◆ **Work request**: Lines with the word "View" are the ones wanted. Copy each of them from the entries below.

[Records from a data source]
*** Block opens ***
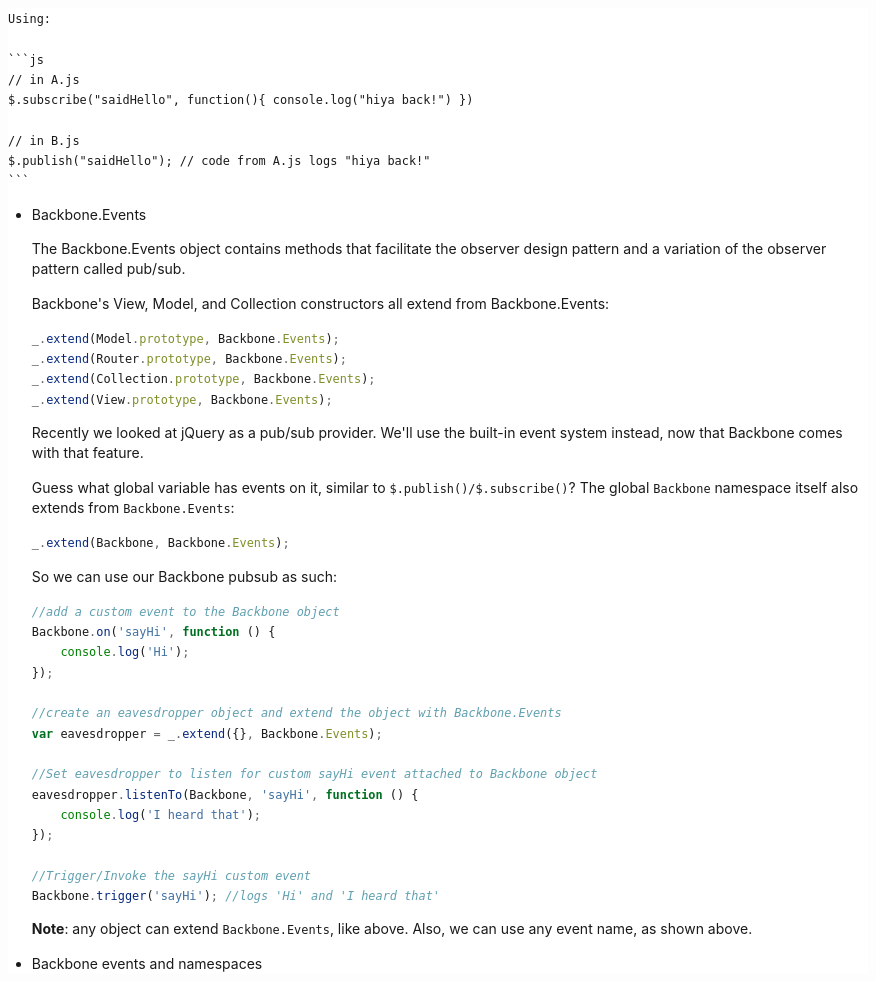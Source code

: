     Using:

    ```js
    // in A.js
    $.subscribe("saidHello", function(){ console.log("hiya back!") })

    // in B.js
    $.publish("saidHello"); // code from A.js logs "hiya back!"
    ```

- Backbone.Events

    The Backbone.Events object contains methods that facilitate the observer design pattern and a variation of the observer pattern called pub/sub.

    Backbone's View, Model, and Collection constructors all extend from Backbone.Events:

    ```js
    _.extend(Model.prototype, Backbone.Events);
    _.extend(Router.prototype, Backbone.Events);
    _.extend(Collection.prototype, Backbone.Events);
    _.extend(View.prototype, Backbone.Events);
    ```

    Recently we looked at jQuery as a pub/sub provider. We'll use the built-in event system instead, now that Backbone comes with that feature.

    Guess what global variable has events on it, similar to `$.publish()/$.subscribe()`? The global `Backbone` namespace itself also extends from `Backbone.Events`:

    ```js
    _.extend(Backbone, Backbone.Events);
    ```

    So we can use our Backbone pubsub as such:

    ```js
    //add a custom event to the Backbone object
    Backbone.on('sayHi', function () {
        console.log('Hi');
    });

    //create an eavesdropper object and extend the object with Backbone.Events
    var eavesdropper = _.extend({}, Backbone.Events);

    //Set eavesdropper to listen for custom sayHi event attached to Backbone object
    eavesdropper.listenTo(Backbone, 'sayHi', function () {
        console.log('I heard that');
    });

    //Trigger/Invoke the sayHi custom event
    Backbone.trigger('sayHi'); //logs 'Hi' and 'I heard that'
    ```

    **Note**: any object can extend `Backbone.Events`, like above. Also, we can use any event name, as shown above.

- Backbone events and namespaces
*** Block closes ***
◆ **Task result**:
    Backbone's View, Model, and Collection constructors all extend from Backbone.Events:
    _.extend(View.prototype, Backbone.Events);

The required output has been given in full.